MTT该注意的细节!!

1．高的血清物质会影响试验孔的光吸收值。由于试验本底增加，会试验敏感性。因此，一般选小于10％胎牛血清的培养液进行。在呈色后，尽量吸净培养孔内残余培养液。 2细胞单层铺满孔底（96孔平底板）,加入浓度梯度的药物？？ 3 MTT一般最好现用现配，过滤后4ºC避光保存两周内有效， 4 注意细胞悬液一定要混匀，细胞确保为单细胞，已避免细胞沉淀下来，导致每孔中的细胞数量不等，可以每接几个就要再混匀一下。加样器操作要熟练，尽量避免人为误差。 5 枪头加入细胞时不要太快 6铺板技术是MTT实验的关键，也是基础，一定要练好 7 吸去MTT时试着将96孔板倾斜30度角，枪尖的力度和方向要保证每个孔都一致。不要让枪头接触到孔底，且一旦倾斜孔板后就不要反复倾斜放平，这样也会使结晶脱落。,所以要在保证细胞不被吸掉的前提下，尽量把培养液吸掉。
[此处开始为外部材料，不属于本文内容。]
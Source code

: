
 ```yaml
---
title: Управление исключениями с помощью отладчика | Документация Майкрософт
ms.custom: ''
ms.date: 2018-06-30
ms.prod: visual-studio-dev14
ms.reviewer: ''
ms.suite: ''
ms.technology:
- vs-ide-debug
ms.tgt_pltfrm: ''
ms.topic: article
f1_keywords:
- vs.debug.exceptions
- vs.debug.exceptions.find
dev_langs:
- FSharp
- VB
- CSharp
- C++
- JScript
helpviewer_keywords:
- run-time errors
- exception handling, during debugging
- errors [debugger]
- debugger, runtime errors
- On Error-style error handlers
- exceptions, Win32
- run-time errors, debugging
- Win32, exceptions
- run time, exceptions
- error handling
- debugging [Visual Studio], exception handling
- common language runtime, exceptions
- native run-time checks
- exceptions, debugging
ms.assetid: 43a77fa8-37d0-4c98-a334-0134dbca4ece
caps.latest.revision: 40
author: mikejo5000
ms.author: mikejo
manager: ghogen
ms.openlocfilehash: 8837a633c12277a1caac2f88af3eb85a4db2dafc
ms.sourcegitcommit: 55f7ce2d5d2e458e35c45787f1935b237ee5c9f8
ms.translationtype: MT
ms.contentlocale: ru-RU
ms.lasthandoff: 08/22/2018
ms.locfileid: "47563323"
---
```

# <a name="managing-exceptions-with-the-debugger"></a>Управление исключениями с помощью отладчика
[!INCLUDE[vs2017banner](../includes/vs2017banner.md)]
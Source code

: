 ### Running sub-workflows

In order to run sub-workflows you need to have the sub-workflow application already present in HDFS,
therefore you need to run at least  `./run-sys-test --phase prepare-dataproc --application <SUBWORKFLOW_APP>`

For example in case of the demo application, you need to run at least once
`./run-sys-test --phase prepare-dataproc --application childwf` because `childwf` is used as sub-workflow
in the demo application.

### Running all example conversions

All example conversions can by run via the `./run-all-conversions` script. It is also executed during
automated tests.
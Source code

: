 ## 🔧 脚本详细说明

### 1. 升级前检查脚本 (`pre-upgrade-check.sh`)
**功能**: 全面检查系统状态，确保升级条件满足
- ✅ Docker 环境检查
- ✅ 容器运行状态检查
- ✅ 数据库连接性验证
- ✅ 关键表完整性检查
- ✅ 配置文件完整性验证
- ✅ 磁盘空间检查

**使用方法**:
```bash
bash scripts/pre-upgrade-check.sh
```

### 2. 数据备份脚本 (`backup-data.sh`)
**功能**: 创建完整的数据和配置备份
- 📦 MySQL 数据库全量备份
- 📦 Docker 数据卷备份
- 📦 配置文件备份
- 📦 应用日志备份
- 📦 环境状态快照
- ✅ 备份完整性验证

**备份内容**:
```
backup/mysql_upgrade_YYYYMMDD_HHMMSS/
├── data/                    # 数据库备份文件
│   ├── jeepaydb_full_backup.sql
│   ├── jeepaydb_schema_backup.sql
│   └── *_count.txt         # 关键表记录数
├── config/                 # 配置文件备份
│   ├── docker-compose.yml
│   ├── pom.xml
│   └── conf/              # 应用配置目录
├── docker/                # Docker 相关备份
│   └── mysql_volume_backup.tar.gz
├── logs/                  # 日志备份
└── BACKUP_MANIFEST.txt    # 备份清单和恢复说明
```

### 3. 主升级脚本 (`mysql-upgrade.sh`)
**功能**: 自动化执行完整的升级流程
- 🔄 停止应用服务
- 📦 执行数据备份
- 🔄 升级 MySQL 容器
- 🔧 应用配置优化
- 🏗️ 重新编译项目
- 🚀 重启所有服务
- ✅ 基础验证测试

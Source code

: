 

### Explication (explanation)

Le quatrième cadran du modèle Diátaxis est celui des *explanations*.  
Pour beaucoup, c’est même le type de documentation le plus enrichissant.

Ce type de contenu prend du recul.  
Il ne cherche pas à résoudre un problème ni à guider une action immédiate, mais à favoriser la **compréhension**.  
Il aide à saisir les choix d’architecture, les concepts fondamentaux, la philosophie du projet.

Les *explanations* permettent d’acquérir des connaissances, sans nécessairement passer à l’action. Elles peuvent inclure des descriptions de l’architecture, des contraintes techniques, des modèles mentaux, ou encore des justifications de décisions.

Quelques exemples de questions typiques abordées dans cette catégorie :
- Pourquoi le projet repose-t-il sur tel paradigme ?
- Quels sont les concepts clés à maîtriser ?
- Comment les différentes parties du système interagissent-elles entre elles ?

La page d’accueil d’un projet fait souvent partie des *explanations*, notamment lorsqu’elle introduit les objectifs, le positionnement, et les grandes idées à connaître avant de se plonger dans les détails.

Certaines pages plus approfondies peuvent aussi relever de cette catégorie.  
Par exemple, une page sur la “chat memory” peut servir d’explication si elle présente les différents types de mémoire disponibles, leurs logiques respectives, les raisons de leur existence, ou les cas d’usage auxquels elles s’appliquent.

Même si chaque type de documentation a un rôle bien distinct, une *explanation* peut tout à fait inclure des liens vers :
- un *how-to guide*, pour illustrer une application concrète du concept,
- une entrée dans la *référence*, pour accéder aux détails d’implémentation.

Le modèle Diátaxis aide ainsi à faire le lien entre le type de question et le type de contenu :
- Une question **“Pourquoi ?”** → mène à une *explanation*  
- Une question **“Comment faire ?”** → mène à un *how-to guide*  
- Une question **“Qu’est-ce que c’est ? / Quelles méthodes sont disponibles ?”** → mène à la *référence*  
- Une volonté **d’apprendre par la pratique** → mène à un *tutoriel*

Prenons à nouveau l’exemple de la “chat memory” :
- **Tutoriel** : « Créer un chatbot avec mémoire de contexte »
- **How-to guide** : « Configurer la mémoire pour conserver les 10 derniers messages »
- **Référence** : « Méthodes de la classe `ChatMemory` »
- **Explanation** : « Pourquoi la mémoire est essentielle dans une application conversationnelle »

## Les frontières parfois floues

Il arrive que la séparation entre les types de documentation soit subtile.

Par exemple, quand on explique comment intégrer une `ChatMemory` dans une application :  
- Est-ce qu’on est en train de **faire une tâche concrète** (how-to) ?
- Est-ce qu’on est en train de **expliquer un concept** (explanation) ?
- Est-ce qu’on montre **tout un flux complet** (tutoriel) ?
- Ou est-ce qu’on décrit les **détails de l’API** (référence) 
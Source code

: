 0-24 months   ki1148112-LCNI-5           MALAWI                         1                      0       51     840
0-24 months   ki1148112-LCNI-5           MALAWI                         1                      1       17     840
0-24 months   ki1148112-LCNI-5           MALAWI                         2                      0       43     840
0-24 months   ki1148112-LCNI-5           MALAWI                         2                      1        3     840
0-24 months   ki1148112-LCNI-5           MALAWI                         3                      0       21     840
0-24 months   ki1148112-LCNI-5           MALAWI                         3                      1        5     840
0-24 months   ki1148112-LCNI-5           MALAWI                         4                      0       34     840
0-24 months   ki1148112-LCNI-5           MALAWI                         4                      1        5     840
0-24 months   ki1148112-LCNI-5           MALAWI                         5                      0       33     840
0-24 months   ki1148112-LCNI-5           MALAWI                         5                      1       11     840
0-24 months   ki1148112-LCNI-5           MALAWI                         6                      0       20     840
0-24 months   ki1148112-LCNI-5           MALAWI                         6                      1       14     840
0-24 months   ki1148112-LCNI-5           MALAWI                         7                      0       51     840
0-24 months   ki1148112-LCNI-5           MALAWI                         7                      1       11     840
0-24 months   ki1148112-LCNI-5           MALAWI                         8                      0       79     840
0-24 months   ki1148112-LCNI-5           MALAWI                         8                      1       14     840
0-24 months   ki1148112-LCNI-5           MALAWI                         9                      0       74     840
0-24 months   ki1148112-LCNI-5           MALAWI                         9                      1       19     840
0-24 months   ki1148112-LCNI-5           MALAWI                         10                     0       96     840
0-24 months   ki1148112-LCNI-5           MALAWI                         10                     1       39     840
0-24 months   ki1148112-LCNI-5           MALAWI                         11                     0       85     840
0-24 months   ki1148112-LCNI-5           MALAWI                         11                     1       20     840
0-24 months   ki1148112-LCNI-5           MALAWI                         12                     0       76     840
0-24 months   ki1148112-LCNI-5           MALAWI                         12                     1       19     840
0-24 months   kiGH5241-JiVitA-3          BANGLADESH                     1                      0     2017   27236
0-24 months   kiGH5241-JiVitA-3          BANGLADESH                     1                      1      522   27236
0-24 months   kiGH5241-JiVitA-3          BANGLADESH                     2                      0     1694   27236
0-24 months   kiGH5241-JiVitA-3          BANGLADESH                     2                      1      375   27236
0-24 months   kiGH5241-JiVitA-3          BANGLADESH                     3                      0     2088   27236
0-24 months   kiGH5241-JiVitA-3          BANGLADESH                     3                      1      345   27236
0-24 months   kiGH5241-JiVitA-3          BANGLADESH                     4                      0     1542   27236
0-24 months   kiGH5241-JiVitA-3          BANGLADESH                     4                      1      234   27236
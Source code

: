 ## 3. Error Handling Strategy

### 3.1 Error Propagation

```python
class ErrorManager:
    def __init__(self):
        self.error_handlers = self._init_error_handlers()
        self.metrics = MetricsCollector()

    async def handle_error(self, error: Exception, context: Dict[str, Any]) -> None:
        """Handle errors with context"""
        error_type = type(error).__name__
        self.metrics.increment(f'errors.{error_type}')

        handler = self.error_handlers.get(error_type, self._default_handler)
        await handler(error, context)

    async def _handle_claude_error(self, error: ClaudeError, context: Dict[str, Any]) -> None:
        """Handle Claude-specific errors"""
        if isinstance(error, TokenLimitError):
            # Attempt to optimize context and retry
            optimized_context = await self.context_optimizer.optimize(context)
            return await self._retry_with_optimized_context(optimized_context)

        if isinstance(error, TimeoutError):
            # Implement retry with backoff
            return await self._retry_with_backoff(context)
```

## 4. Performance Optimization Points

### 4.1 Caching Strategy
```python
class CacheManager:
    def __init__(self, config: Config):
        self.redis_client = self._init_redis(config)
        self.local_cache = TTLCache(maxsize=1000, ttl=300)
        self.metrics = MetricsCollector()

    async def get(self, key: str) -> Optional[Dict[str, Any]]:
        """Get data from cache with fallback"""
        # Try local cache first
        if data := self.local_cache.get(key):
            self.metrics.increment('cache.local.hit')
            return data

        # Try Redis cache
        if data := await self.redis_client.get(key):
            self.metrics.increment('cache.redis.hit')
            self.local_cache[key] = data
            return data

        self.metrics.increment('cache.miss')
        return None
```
如果培养液没弃干净，空白孔也要留有等量的培养液，这样在检测时可以尽量去除培养液的影响， 8 DMSO后用振荡器轻轻振荡5－10min, 时间控制尽量严格一点,放置时间长了会影响结果,值会偏大,且结果不可信. 9震荡过程如果出现了气泡，应扎破气泡.有气泡存在时,由于其对光的反射与折射作用(酶标仪的原理是通过测定特定波长透过样品的吸光度推测样品内特定物质的浓度),会导致结果偏移. 10 如果各个孔的孔间差异性特别明显的话说明有可能存在污染,空白孔的OD值太高，很可能是细菌污染。 11复孔直接的OD值差别一般应在0.1－0.15，差别太大考虑 12贴壁时间：18－24h，如果不够，未悬浮的细胞会被吸掉。 13 一般为了实验的准确，每个浓度可以设5－6个复孔，可以最后统计时，可以除去一个最高值和一个最低值，或者除去其中数据离谱的值，这些离谱数字的出现与细胞是否污染，细胞是否在培养期间死去，是否培养液蒸发过多，加MTT液是否准确，在37℃，5％二氧化碳培养箱中孵育时间是否一定（1－4小时）等有密切的关系，当然测定OD值的仪器工作状态是否正常也非常重要！(一般开机预热20min)。 14 MTT的吸收度在0.2～0.8之间误差较小。这和分析化学中的ｌａｍｂｅｒｔ-beer定律有关， 对朗伯-比尔定律的偏离在吸光光度分析中，经常出现标准曲线不呈直线的情况，特别是当吸光物质浓度较高时，明显地看到通过原点向浓度轴弯曲的现象（吸光度轴弯曲)。这种情况称为偏离朗伯-比尔定律。若在曲线弯曲部分进行定量，将会引起较大的误差。在吸光光度分析中，仪器测量不准确也是误差的主要来源。任何光度计都有一定的测量误差。这些误差可能来源于光源不稳定，实验条件偶然变动，读数不准确等。 15在实验中若你测得某一个孔的数值偏高，虽然有很多因素会导致数值偏高，但是如果是板底的污点引起的话你可以消除。拿出96孔板擦一擦值偏大孔的板底部，再测值。你会发现孔高的值又会到正常水平。因为咱们做实验时手不可避免的接触96孔板板底留下痕迹，这些痕迹就会使吸光度升高。 16 加药过程中，吸去旧培养基时应特别小心，不能碰到底部，吸取时也不能太快，以免活细胞被吸走。 17 排枪使用之前应确保每个枪头都插紧，漏气的话则不能保证每个副孔之间加入的细胞数一致。